The bill also delays, for 18 months, the rollout of Round 1 of the new competitive bidding requirement for durable medical equipment and other health supplies sold by pharmacies and other outlets under Medicare Part B. H.R. 6331 also provides financial incentives to spur the adoption by physicians of electronic prescribing for Medicare.

Pharmacy leaders were buoyant over congressional support for those measures, but unclear about what happens next. Although the Senate passed the bill by a veto-proof majority of 69-30 July 10—with an ailing Sen. Edward Kennedy, D-Mass. making a dramatic appearance to cast a crucial vote in favor of the legislation, and Arizona Republican John McCain skipping the vote as he campaigns—President Bush immediately renewed his pledge to veto the legislation on the grounds that it would add to the spiraling costs of Medicare and reduce the role of the private insurance sector in health care for the elderly.

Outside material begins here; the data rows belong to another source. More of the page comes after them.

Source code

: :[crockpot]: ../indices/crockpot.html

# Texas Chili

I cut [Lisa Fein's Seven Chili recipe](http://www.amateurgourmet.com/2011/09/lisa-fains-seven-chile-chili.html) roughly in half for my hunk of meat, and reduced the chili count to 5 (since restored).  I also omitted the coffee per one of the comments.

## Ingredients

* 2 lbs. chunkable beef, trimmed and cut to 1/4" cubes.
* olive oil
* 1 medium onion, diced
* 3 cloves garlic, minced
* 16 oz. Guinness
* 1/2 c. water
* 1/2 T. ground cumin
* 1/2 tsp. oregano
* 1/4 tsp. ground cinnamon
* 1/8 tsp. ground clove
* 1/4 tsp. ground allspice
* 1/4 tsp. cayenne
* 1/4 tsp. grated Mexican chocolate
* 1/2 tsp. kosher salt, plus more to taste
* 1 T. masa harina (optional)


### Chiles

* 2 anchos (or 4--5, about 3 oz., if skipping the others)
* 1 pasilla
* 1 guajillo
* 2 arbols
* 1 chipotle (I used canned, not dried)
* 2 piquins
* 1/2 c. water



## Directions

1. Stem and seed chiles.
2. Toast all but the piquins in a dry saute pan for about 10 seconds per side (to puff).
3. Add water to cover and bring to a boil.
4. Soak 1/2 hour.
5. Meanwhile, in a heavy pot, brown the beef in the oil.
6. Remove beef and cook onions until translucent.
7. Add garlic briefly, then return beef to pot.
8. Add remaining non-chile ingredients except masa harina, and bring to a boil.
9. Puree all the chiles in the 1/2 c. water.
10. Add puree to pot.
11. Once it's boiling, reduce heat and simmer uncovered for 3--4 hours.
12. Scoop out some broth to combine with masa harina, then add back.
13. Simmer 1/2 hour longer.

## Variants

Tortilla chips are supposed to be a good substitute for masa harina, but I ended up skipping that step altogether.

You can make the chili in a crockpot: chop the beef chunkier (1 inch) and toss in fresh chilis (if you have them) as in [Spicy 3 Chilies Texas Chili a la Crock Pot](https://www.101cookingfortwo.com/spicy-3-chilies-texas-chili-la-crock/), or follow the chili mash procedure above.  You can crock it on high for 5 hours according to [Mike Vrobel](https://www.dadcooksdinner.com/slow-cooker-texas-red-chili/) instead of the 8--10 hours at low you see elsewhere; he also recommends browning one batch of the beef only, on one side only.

At press time, efforts to reach the White House for comment were not immediately successful. However, expectations were high that the bill would become law. “The president would only have to get a few senators to switch their vote [to sustain his veto],” observed Larry Kocot, visiting fellow at the Brookings Institution and deputy director of the Engelberg Center for Health Care Reform. However, he told Drug Store News, “It’s going to be a tough sell for the president to get anybody to switch,” given his low popularity, the state of the economy, the reluctance of lawmakers to switch their vote, and other factors.

Kocot urged pharmacy leaders, however, to look beyond the current victory and focus on a broader objective: the reinvention of the pharmacy payment model and the industry’s evolution beyond its current defensive posture.

Pharmacy leaders “need to get out of this constant reimbursement-system battle,” said Kocot, a veteran of NACDS and CMS. “They’ve shown some muscle in getting this thing passed…and they’ve got an incredible chance right now to go beyond this and show what pharmacy can really do in health care.”

For their part, Anderson and Polley urged the president to sign the measure into law. They were joined by such pharmacy leaders as John Gans of the American Pharmacists Association, Bruce Roberts of the National Community Pharmacists Association, Scott Melville of the Healthcare Distribution Management Association and Kathleen Jaeger of the Generic Pharmaceutical Association.

Retail industry analyst Deborah Weinswig of Citi Investment Research was among those anticipating quick resolution of the issue. “We think it is likely the bill will be enacted,” she noted in a July 10 report, adding, “it is likely the House and Senate could vote in the next 10 days to override his veto.”

She added that, “President Bush could take no action on the bill for 10 days, and [it] would become law.”